(Material to process):
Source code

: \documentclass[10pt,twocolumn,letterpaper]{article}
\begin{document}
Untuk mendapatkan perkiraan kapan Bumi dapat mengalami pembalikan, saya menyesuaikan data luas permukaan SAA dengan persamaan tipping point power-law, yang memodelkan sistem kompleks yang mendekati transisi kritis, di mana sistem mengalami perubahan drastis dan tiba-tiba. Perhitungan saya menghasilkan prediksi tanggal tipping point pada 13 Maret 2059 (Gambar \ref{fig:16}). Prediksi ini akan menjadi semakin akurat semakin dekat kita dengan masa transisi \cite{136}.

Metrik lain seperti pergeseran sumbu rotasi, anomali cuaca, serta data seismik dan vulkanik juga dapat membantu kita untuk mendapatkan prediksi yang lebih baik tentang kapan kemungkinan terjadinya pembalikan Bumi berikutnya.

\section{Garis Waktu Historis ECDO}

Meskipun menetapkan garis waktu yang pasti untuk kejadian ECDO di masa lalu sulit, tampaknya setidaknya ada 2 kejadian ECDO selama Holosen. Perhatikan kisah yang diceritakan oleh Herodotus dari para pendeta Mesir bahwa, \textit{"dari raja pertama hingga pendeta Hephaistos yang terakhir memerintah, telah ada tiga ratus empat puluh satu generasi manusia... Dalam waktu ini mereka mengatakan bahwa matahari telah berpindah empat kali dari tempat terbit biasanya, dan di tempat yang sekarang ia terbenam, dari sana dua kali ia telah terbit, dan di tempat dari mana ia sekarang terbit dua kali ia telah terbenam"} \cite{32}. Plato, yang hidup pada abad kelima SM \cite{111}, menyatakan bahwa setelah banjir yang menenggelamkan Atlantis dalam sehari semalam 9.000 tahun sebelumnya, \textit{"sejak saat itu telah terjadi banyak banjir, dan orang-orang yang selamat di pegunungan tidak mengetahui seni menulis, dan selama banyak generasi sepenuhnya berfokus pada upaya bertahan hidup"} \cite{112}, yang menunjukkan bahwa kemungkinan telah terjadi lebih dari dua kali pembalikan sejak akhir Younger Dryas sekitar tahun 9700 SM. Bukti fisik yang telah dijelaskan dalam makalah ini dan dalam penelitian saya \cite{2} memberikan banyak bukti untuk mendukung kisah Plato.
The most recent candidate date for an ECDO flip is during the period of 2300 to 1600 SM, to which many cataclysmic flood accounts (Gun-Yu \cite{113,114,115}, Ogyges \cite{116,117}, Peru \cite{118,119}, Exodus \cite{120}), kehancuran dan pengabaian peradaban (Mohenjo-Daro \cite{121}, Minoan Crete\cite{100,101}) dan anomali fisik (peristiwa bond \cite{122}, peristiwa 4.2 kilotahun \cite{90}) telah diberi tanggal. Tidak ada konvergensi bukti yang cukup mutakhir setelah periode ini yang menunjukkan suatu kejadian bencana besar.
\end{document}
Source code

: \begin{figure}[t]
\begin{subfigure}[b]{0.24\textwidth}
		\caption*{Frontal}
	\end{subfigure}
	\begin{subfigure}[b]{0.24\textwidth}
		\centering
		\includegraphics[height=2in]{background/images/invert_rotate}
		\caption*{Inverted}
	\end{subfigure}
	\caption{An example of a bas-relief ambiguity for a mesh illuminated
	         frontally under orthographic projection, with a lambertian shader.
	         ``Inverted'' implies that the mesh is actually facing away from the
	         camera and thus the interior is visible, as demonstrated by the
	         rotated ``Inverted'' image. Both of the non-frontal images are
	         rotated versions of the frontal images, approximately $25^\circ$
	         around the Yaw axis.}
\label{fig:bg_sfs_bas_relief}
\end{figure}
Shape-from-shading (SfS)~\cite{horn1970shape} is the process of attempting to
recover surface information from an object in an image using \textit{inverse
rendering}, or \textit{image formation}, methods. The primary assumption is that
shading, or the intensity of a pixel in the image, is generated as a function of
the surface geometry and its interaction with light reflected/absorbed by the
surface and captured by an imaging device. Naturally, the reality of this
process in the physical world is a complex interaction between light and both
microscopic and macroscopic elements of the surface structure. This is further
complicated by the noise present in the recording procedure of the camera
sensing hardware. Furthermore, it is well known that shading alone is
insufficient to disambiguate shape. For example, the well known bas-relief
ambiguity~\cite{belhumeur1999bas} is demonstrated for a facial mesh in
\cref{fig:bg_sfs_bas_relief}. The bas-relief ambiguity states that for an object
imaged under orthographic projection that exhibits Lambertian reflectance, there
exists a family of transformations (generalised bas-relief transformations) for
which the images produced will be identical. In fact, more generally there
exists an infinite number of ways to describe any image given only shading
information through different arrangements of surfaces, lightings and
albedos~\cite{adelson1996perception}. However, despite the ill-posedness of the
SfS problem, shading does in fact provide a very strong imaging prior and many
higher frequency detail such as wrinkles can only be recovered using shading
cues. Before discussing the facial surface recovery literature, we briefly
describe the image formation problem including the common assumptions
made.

(What you need to do): Write out the material above exactly, please, from its first line up to and including the line where "Untuk mendapatkan perkiraan" appears, and stop there.

(Answer section):
Source code

: \documentclass[10pt,twocolumn,letterpaper]{article}
\begin{document}
Untuk mendapatkan perkiraan kapan Bumi dapat mengalami pembalikan, saya menyesuaikan data luas permukaan SAA dengan persamaan tipping point power-law, yang memodelkan sistem kompleks yang mendekati transisi kritis, di mana sistem mengalami perubahan drastis dan tiba-tiba. Perhitungan saya menghasilkan prediksi tanggal tipping point pada 13 Maret 2059 (Gambar \ref{fig:16}). Prediksi ini akan menjadi semakin akurat semakin dekat kita dengan masa transisi \cite{136}.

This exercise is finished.